Work to complete: Filter the lines below, keeping each one that holds "quad".
** Provided entries follows **
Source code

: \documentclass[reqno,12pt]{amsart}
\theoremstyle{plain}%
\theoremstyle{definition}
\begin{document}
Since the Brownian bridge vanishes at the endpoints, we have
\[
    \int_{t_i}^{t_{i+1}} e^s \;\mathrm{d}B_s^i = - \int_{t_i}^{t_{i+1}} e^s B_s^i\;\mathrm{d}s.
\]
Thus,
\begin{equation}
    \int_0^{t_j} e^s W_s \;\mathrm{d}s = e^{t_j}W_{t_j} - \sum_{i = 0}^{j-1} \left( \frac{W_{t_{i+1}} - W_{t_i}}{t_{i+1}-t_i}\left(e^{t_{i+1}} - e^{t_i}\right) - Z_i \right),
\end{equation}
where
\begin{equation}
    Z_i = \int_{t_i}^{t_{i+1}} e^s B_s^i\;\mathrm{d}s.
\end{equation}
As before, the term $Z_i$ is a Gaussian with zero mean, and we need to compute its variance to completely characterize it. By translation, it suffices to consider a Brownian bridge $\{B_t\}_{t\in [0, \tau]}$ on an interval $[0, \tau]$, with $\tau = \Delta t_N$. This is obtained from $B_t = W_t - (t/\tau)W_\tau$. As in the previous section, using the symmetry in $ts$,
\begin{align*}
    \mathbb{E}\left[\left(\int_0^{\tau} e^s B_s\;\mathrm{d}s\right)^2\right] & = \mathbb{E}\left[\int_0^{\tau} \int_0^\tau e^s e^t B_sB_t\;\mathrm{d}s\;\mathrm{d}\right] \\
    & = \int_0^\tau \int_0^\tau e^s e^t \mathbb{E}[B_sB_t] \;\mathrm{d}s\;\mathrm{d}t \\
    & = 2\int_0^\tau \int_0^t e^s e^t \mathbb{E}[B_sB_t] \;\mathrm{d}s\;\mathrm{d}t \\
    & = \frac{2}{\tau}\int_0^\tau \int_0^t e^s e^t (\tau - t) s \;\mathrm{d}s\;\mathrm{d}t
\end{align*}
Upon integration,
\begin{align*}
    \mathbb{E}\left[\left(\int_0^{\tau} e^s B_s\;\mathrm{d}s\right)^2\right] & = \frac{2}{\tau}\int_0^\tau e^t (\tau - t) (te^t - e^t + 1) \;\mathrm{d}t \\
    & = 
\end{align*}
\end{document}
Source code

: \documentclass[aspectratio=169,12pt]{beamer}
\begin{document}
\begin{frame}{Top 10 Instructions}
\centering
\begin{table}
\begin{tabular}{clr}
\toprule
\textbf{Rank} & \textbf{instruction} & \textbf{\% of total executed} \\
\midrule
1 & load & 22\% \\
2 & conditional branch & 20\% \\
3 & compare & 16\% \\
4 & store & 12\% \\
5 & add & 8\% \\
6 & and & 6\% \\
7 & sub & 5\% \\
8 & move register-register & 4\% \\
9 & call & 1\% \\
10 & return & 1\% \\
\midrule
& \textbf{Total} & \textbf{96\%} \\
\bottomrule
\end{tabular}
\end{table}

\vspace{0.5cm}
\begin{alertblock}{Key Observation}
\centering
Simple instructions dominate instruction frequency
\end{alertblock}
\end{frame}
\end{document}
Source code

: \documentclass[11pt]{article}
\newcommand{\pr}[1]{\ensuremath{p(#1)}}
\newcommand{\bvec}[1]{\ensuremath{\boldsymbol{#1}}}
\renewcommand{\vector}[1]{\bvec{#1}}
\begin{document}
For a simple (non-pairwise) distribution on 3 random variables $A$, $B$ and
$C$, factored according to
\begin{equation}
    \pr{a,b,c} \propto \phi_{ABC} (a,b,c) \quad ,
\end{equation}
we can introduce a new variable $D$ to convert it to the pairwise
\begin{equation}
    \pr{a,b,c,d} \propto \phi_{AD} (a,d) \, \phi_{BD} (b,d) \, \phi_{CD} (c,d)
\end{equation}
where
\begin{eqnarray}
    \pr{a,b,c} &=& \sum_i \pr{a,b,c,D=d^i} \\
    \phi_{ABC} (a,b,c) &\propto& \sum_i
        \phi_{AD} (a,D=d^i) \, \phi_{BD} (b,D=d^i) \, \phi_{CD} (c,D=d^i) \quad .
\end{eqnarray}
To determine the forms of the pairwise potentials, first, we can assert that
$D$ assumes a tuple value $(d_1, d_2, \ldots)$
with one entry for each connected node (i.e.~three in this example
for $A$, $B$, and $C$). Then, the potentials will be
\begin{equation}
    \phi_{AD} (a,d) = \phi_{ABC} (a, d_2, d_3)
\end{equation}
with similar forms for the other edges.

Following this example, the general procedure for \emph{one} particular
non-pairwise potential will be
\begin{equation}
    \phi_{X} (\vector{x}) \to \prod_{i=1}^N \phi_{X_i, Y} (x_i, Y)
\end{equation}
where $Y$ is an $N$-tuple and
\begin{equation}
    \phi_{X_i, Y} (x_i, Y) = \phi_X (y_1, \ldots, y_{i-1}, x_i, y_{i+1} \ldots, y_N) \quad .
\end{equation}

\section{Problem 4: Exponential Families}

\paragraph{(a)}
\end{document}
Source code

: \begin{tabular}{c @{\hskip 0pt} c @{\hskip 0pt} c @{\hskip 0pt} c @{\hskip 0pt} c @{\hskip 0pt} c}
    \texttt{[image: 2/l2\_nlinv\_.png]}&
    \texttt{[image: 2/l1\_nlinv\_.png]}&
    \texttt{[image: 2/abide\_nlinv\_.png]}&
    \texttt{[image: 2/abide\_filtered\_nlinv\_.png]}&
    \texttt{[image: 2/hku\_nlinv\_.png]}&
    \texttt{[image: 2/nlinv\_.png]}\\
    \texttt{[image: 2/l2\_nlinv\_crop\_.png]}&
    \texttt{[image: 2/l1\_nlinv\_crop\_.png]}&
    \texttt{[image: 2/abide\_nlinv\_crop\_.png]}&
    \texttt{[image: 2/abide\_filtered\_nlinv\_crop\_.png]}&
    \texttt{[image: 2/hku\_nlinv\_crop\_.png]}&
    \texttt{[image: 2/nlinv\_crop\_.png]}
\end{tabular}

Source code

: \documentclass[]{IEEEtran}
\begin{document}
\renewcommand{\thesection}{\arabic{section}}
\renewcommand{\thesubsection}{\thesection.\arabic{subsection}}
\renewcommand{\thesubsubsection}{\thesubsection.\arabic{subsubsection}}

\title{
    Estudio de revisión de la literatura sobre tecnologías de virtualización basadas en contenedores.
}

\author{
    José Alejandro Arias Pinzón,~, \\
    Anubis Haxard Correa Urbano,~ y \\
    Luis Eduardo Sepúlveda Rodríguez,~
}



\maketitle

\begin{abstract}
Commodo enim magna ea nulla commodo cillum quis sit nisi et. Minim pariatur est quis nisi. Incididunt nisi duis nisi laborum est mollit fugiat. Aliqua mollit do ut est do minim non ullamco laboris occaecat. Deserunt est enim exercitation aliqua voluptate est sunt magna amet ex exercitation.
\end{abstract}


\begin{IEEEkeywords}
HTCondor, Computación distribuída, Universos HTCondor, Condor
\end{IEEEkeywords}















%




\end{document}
** End of Provided entries **
Result of this exercise:
    \pr{a,b,c} \propto \phi_{ABC} (a,b,c) \quad ,
        \phi_{AD} (a,D=d^i) \, \phi_{BD} (b,D=d^i) \, \phi_{CD} (c,D=d^i) \quad .
    \phi_{X_i, Y} (x_i, Y) = \phi_X (y_1, \ldots, y_{i-1}, x_i, y_{i+1} \ldots, y_N) \quad .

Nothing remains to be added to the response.